July 24th, 2023 | 7 min. read

By Phil Parsons

If you remember going to the pool as a kid, you know a swim is more than just a dip in the water. A trip to the pool was summer’s answer to a snow day– just one that was always within reach. And while snow days won’t get you out of work, jumping in the pool can still give you those feelings of fun and relaxation you got as a kid.

Those feelings are even better when they’re in your backyard. Having a space in your backyard dedicated to rest and relaxation minimizes your other problems, even if those problems are with the rest of the house.  The presence of a refuge in your backyard can reduce stress, improve your health, and make your outdoor space as restorative as sleeping in your bed. At KP Contracting, we’re experts in all things outdoor living, pools included. But installing a full-size pool is a major undertaking. That's why the past few years have seen the rise of an alternative with all of a pool's benefits, but fewer of its troubles: the plunge pool.

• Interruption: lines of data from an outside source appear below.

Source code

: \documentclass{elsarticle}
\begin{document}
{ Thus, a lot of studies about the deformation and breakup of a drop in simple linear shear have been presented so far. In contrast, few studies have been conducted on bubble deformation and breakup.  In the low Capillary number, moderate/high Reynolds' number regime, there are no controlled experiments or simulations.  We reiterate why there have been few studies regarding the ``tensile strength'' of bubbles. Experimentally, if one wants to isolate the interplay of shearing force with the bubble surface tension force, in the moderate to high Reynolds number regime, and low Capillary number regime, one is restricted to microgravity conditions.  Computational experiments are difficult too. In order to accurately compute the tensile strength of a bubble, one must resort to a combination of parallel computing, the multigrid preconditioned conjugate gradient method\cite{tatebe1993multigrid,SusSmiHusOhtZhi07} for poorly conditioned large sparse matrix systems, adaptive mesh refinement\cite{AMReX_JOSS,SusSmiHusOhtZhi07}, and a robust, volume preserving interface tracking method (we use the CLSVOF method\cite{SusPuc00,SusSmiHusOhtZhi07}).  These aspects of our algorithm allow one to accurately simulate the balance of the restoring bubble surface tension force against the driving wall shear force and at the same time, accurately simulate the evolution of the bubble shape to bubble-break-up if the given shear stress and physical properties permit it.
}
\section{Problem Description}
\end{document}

We install plunge pools at KP Contracting, but our first priority is that your backyard becomes your oasis, big or small, wet or not. In this article, we’ll help you decide whether a plunge pool is the right fit for your backyard by walking through its pros and cons.

What is a plunge pool? 

Plunge pools are smaller than a full-size pool, but bigger than a hot tub. Smaller plunge pools are 6x10 feet, and big ones can run up to 10x22. They’re also slightly deeper than hot tubs, with depths usually in the 5 to 7 foot range. They can be made of fiberglass, concrete, or vinyl. 

plunge pool landscape

The design idea behind a plunge pool is to provide the experience of taking a swim, with a smaller footprint and cost than full-size pools (20-40 feet long), or dedicated lap lane pools (generally 40 feet).

Who is a plunge pool for?

A plunge pool is for homeowners with a small yard, who want to spend less money, and who are looking for less work involved in upkeep. If you like the idea of relaxing in the water, and don’t need a lot of space to do it, a plunge pool might be a good fit.

Why get a plunge pool?

A plunge pool is a good option if its unique dimensions fit your exercise and recreation needs, and if your zip code and neighborhood make a pool an addition to your home’s value.

Plunge Pool Pros

A backyard plunge pool leaves you more backyard

While traditional pools take up most of your backyard, plunge pools are small enough to allow you to have your backyard and swim in it, too. 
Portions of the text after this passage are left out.